**Records to process**
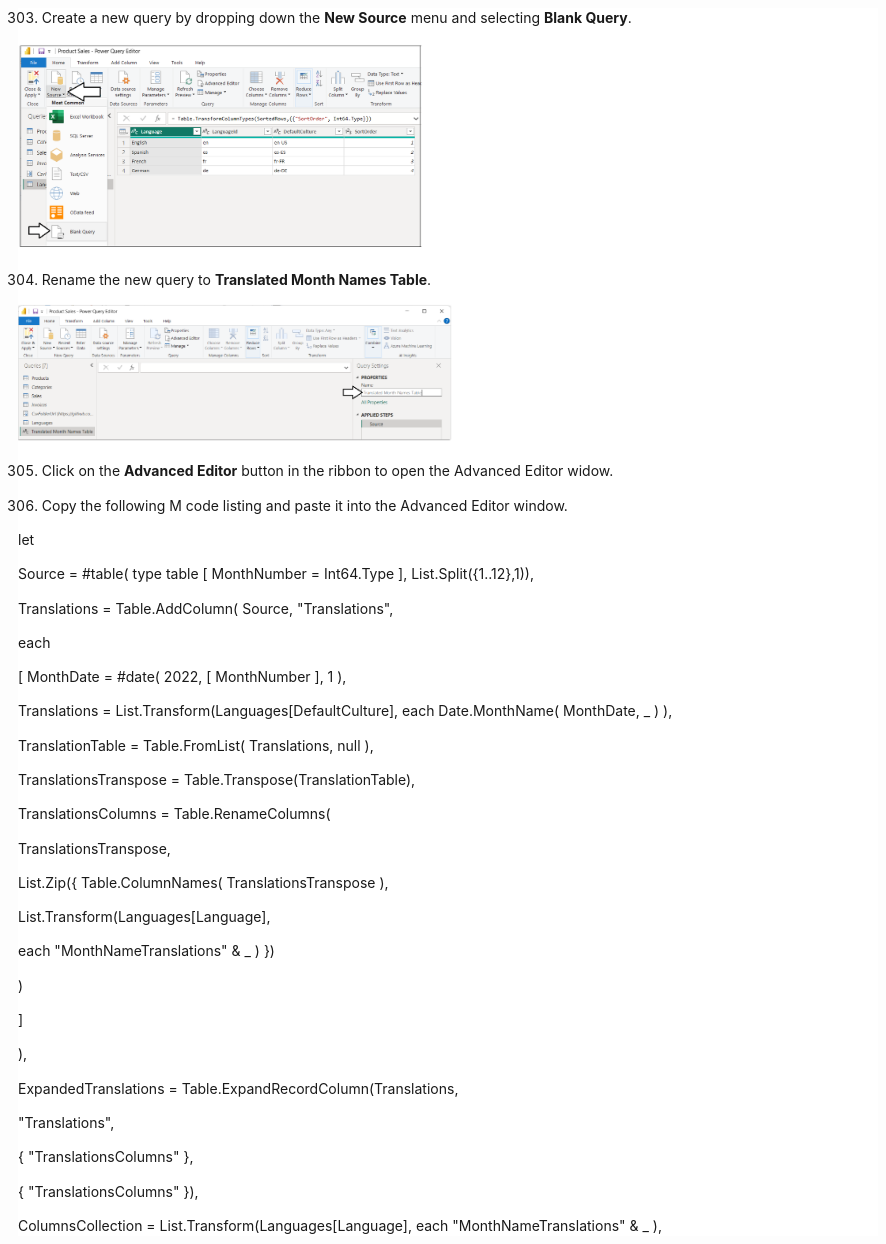 303. Create a new query by dropping down the **New Source** menu and
     selecting **Blank Query**.

<img
src="./images/HandsOnLabBuildingMultiLanguageReportsForPowerBI/media/image244.png"
style="width:4.22186in;height:2.16964in" />

304. Rename the new query to **Translated Month Names Table**.

<img
src="./images/HandsOnLabBuildingMultiLanguageReportsForPowerBI/media/image245.png"
style="width:4.53371in;height:1.43615in" />

305. Click on the **Advanced Editor** button in the ribbon to open the
     Advanced Editor widow.

306. Copy the following M code listing and paste it into the Advanced
     Editor window.

let

Source = \#table( type table \[ MonthNumber = Int64.Type \],
List.Split({1..12},1)),

Translations = Table.AddColumn( Source, "Translations",

each

\[ MonthDate = \#date( 2022, \[ MonthNumber \], 1 ),

Translations = List.Transform(Languages\[DefaultCulture\], each
Date.MonthName( MonthDate, \_ ) ),

TranslationTable = Table.FromList( Translations, null ),

TranslationsTranspose = Table.Transpose(TranslationTable),

TranslationsColumns = Table.RenameColumns(

TranslationsTranspose,

List.Zip({ Table.ColumnNames( TranslationsTranspose ),

List.Transform(Languages\[Language\],

each "MonthNameTranslations" & \_ ) })

)

\]

),

ExpandedTranslations = Table.ExpandRecordColumn(Translations,

"Translations",

{ "TranslationsColumns" },

{ "TranslationsColumns" }),

ColumnsCollection = List.Transform(Languages\[Language\], each
"MonthNameTranslations" & \_ ),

**Assignment**
Each record above is to be copied out exactly; its pictures are not.

**Result for this exercise**
 303. Create a new query by dropping down the **New Source** menu and
     selecting **Blank Query**.

<img
src="./images/HandsOnLabBuildingMultiLanguageReportsForPowerBI/media/image244.png"
style="width:4.22186in;height:2.16964in" />

304. Rename the new query to **Translated Month Names Table**.

<img
src="./images/HandsOnLabBuildingMultiLanguageReportsForPowerBI/media/image245.png"
style="width:4.53371in;height:1.43615in" />

305. Click on the **Advanced Editor** button in the ribbon to open the
     Advanced Editor widow.

306. Copy the following M code listing and paste it into the Advanced
     Editor window.

let

Source = \#table( type table \[ MonthNumber = Int64.Type \],
List.Split({1..12},1)),

Translations = Table.AddColumn( Source, "Translations",

each

\[ MonthDate = \#date( 2022, \[ MonthNumber \], 1 ),

Translations = List.Transform(Languages\[DefaultCulture\], each
Date.MonthName( MonthDate, \_ ) ),

TranslationTable = Table.FromList( Translations, null ),

TranslationsTranspose = Table.Transpose(TranslationTable),

TranslationsColumns = Table.RenameColumns(

TranslationsTranspose,

List.Zip({ Table.ColumnNames( TranslationsTranspose ),

List.Transform(Languages\[Language\],

each "MonthNameTranslations" & \_ ) })

)

\]

),

ExpandedTranslations = Table.ExpandRecordColumn(Translations,

"Translations",

{ "TranslationsColumns" },

{ "TranslationsColumns" }),

ColumnsCollection = List.Transform(Languages\[Language\], each
"MonthNameTranslations" & \_ ),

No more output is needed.